(Records for the task Opens)
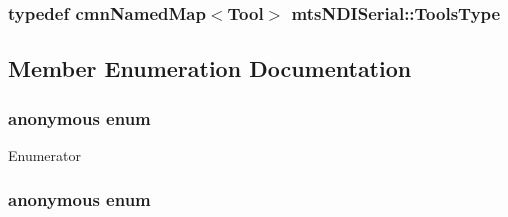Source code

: \subsubsection[{Tools\+Type}]{\setlength{\rightskip}{0pt plus 5cm}typedef {\bf cmn\+Named\+Map}$<${\bf Tool}$>$ {\bf mts\+N\+D\+I\+Serial\+::\+Tools\+Type}\hspace{0.3cm}{\ttfamily [protected]}}\label{classmts_n_d_i_serial_aa7927ca6826aae84f89df0ca800fe6bd}


\subsection{Member Enumeration Documentation}
\hypertarget{classmts_n_d_i_serial_a10d136b08ef709839e26c8ba9c0b2a1a}{}\subsubsection[{anonymous enum}]{\setlength{\rightskip}{0pt plus 5cm}anonymous enum\hspace{0.3cm}{\ttfamily [protected]}}\label{classmts_n_d_i_serial_a10d136b08ef709839e26c8ba9c0b2a1a}
\begin{Desc}
\item[Enumerator]\par
\begin{description}
\item[{\em 
\hypertarget{classmts_n_d_i_serial_a10d136b08ef709839e26c8ba9c0b2a1aa5a2ba9c836a108b8648fa0887336f5cd}{}M\+A\+X\+\_\+\+B\+U\+F\+F\+E\+R\+\_\+\+S\+I\+Z\+E\label{classmts_n_d_i_serial_a10d136b08ef709839e26c8ba9c0b2a1aa5a2ba9c836a108b8648fa0887336f5cd}
}]\end{description}
\end{Desc}
\hypertarget{classmts_n_d_i_serial_ac9a66e1b84813b6faf88aff391286ecb}{}\subsubsection[{anonymous enum}]{\setlength{\rightskip}{0pt plus 5cm}anonymous enum\hspace{0.3cm}{\ttfamily [protected]}}\label{classmts_n_d_i_serial_ac9a66e1b84813b6faf88aff391286ecb}

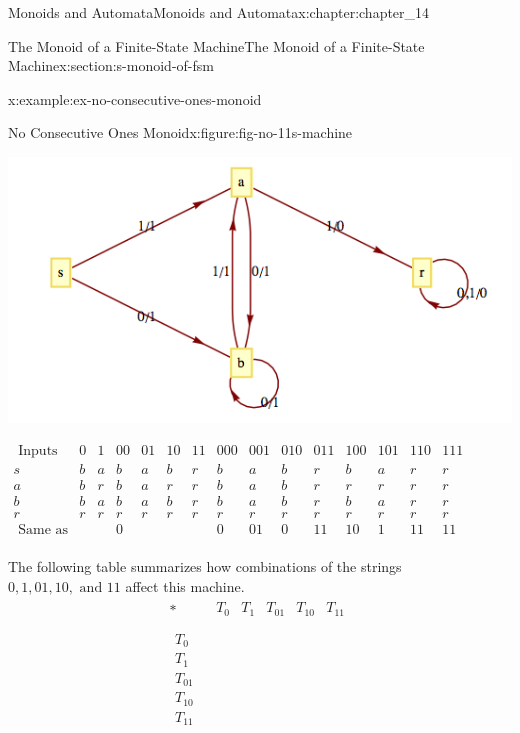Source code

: \documentclass[oneside,10pt,]{book}
\numberwithin{equation}{section}
\begin{document}
\begin{chapterptx}{Monoids and Automata}{}{Monoids and Automata}{}{}{x:chapter:chapter_14}
\begin{sectionptx}{The Monoid of a Finite-State Machine}{}{The Monoid of a Finite-State Machine}{}{}{x:section:s-monoid-of-fsm}
\begin{example}{}{x:example:ex-no-consecutive-ones-monoid}
\begin{figureptx}{No Consecutive Ones Monoid}{x:figure:fig-no-11s-machine}{}
\begin{image}{0.15}{0.7}{0.15}
\includegraphics[width=\linewidth]{images/fig-no-11s-machine.png}
\end{image}%
\tcblower
\end{figureptx}%
\(\begin{array}{ccccccccccccccc}
\textrm{ Inputs} & 0 & 1 & 00 & 01 & 10 & 11 & 000 & 001 & 010 & 011 & 100 & 101 & 110 & 111 \\
s & b & a & b & a & b & r & b & a & b & r & b & a & r & r \\
a & b & r & b & a & r & r & b & a & b & r & r & r & r & r \\
b & b & a & b & a & b & r & b & a & b & r & b & a & r & r \\
r & r & r & r & r & r & r & r & r & r & r & r & r & r & r \\
\textrm{ Same} \textrm{ as} &   &   & 0 &   &   &   & 0 & 01 & 0 & 11 & 10 & 1 & 11 & 11 \\
\end{array}\)%
\par
The following table summarizes how combinations of the strings \(0,1,01,10, \textrm{ and } 11\) affect this machine.%
\begin{equation*}
\begin{array}{c|c}
* & 
\begin{array}{ccccc}
T_0 & T_1 & T_{01} & T_{10} & T_{11} \\
\end{array}
\\
\hline
\begin{array}{c}
T_0 \\
T_1 \\
T_{01} \\
T_{10} \\
T_{11} \\
\end{array}
& 
\begin{array}{ccccc}

\end{array}
\end{array}
\end{equation*}
\end{example}
\end{sectionptx}
\end{chapterptx}
\end{document}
(Records for the task Closes)
What you should do - The reply should hold every entry above, given again exactly, but not a single picture.

Answer area -
Source code

: \subsubsection[{Tools\+Type}]{\setlength{\rightskip}{0pt plus 5cm}typedef {\bf cmn\+Named\+Map}$<${\bf Tool}$>$ {\bf mts\+N\+D\+I\+Serial\+::\+Tools\+Type}\hspace{0.3cm}{\ttfamily [protected]}}\label{classmts_n_d_i_serial_aa7927ca6826aae84f89df0ca800fe6bd}


\subsection{Member Enumeration Documentation}
\hypertarget{classmts_n_d_i_serial_a10d136b08ef709839e26c8ba9c0b2a1a}{}\subsubsection[{anonymous enum}]{\setlength{\rightskip}{0pt plus 5cm}anonymous enum\hspace{0.3cm}{\ttfamily [protected]}}\label{classmts_n_d_i_serial_a10d136b08ef709839e26c8ba9c0b2a1a}
\begin{Desc}
\item[Enumerator]\par
\begin{description}
\item[{\em 
\hypertarget{classmts_n_d_i_serial_a10d136b08ef709839e26c8ba9c0b2a1aa5a2ba9c836a108b8648fa0887336f5cd}{}M\+A\+X\+\_\+\+B\+U\+F\+F\+E\+R\+\_\+\+S\+I\+Z\+E\label{classmts_n_d_i_serial_a10d136b08ef709839e26c8ba9c0b2a1aa5a2ba9c836a108b8648fa0887336f5cd}
}]\end{description}
\end{Desc}
\hypertarget{classmts_n_d_i_serial_ac9a66e1b84813b6faf88aff391286ecb}{}\subsubsection[{anonymous enum}]{\setlength{\rightskip}{0pt plus 5cm}anonymous enum\hspace{0.3cm}{\ttfamily [protected]}}\label{classmts_n_d_i_serial_ac9a66e1b84813b6faf88aff391286ecb}

Source code

: \documentclass[oneside,10pt,]{book}
\numberwithin{equation}{section}
\begin{document}
\begin{chapterptx}{Monoids and Automata}{}{Monoids and Automata}{}{}{x:chapter:chapter_14}
\begin{sectionptx}{The Monoid of a Finite-State Machine}{}{The Monoid of a Finite-State Machine}{}{}{x:section:s-monoid-of-fsm}
\begin{example}{}{x:example:ex-no-consecutive-ones-monoid}
\begin{figureptx}{No Consecutive Ones Monoid}{x:figure:fig-no-11s-machine}{}
\begin{image}{0.15}{0.7}{0.15}
\includegraphics[width=\linewidth]{images/fig-no-11s-machine.png}
\end{image}%
\tcblower
\end{figureptx}%
\(\begin{array}{ccccccccccccccc}
\textrm{ Inputs} & 0 & 1 & 00 & 01 & 10 & 11 & 000 & 001 & 010 & 011 & 100 & 101 & 110 & 111 \\
s & b & a & b & a & b & r & b & a & b & r & b & a & r & r \\
a & b & r & b & a & r & r & b & a & b & r & r & r & r & r \\
b & b & a & b & a & b & r & b & a & b & r & b & a & r & r \\
r & r & r & r & r & r & r & r & r & r & r & r & r & r & r \\
\textrm{ Same} \textrm{ as} &   &   & 0 &   &   &   & 0 & 01 & 0 & 11 & 10 & 1 & 11 & 11 \\
\end{array}\)%
\par
The following table summarizes how combinations of the strings \(0,1,01,10, \textrm{ and } 11\) affect this machine.%
\begin{equation*}
\begin{array}{c|c}
* & 
\begin{array}{ccccc}
T_0 & T_1 & T_{01} & T_{10} & T_{11} \\
\end{array}
\\
\hline
\begin{array}{c}
T_0 \\
T_1 \\
T_{01} \\
T_{10} \\
T_{11} \\
\end{array}
& 
\begin{array}{ccccc}

\end{array}
\end{array}
\end{equation*}
\end{example}
\end{sectionptx}
\end{chapterptx}
\end{document}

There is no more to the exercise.